はい。「有言実行」よりも、「無言実践」を大事にしてました。やると言ったことをやり切る。それが一番、信頼につながると思っています。
未来のビジョン──「“やってみたい”を行動に変える、1000人のきっかけを」
—— 今後、チャレンジしたいことはありますか?
僕の目標は、まず生まれ育った茨城県、地方の中小企業に若い人材が魅力を感じ入社し、結果として地方全体が活気に溢れるまちづくりに繋がっていく未来を作りたいです。そのためにも「1000人の“やってみたい”」という気持ちを、実際の挑戦に変えられる場をつくることです。ただ「応援する」だけじゃなくて、その一歩を踏み出せるような仕組みを用意したい。たとえば、地方で働いてみたい学生向けのインターン制度や、地元企業のスキルアップ支援など、現実的に動ける選択肢を増やしていきたいんです。
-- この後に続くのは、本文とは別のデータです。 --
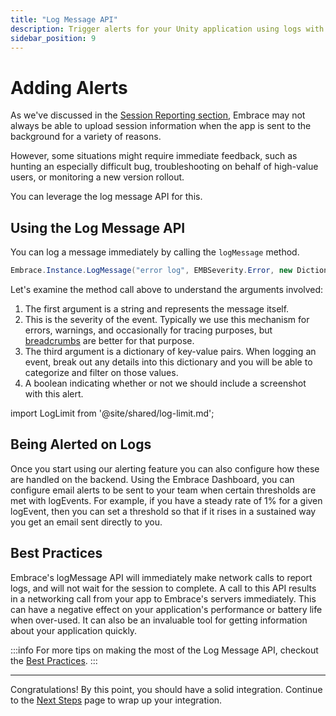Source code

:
 ```yaml
---
title: "Log Message API"
description: Trigger alerts for your Unity application using logs with the Embrace SDK
sidebar_position: 9
---
```


# Adding Alerts

As we've discussed in the [Session Reporting section](/unity/integration/session-reporting/), Embrace may not always be able to upload session information when the app is sent to the background for a variety of reasons.

However, some situations might require immediate feedback, such as hunting an especially difficult bug, troubleshooting on behalf of high-value users, or monitoring a new version rollout.

You can leverage the log message API for this.

## Using the Log Message API

You can log a message immediately by calling the `logMessage` method.

```cs
Embrace.Instance.LogMessage("error log", EMBSeverity.Error, new Dictionary<string, string>(), true);
```

Let's examine the method call above to understand the arguments involved:

1. The first argument is a string and represents the message itself. 
2. This is the severity of the event. Typically we use this mechanism for errors, warnings, and occasionally for tracing purposes, but [breadcrumbs](/ios/integration/breadcrumbs) are better for that purpose.
3. The third argument is a dictionary of key-value pairs. When logging an event, break out any details into this dictionary and you will be able to categorize and filter on those values. 
4. A boolean indicating whether or not we should include a screenshot with this alert.

import LogLimit from '@site/shared/log-limit.md';

<LogLimit />

## Being Alerted on Logs

Once you start using our alerting feature you can also configure how these are handled on the backend. Using the Embrace Dashboard, you can configure email alerts to be sent to your team when certain thresholds are met with logEvents. For example, if you have a steady rate of 1% for a given logEvent, then you can set a threshold so that if it rises in a sustained way you get an email sent directly to you.

## Best Practices

Embrace's logMessage API will immediately make network calls to report logs, and will not wait for the session to complete. A call to this API results in a networking call from your app to Embrace's servers immediately.
This can have a negative effect on your application's performance or battery life when over-used.
It can also be an invaluable tool for getting information about your application quickly.

:::info
For more tips on making the most of the Log Message API, checkout the [Best Practices](/best-practices/log-message-api/).
:::

---

Congratulations! By this point, you should have a solid integration. Continue to the [Next Steps](/unity/integration/next-steps/) page to wrap up your integration.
—— 若者が一歩踏み出すための、きっかけ作りですね。
はい。誰でも「何かしたい」という想いは持っている。でも、それを実現するチャンスがなかったり、踏み出す勇気が出なかったりする。だからこそ、僕たちは“行動できる仕掛け”を提供していきたいと思っています。地方にも若者にも、眠っている魅力や可能性がたくさんある。それを掘り起こして、形にするまで伴走したいです。
梅原さんの挑戦は、単なる事業ではなく、「人」と「地域」の未来をつなぐ取り組みでした。
あなたの「やりたい」に、寄り添う誰かがきっといる。
その一歩が、未来を変えるかもしれません。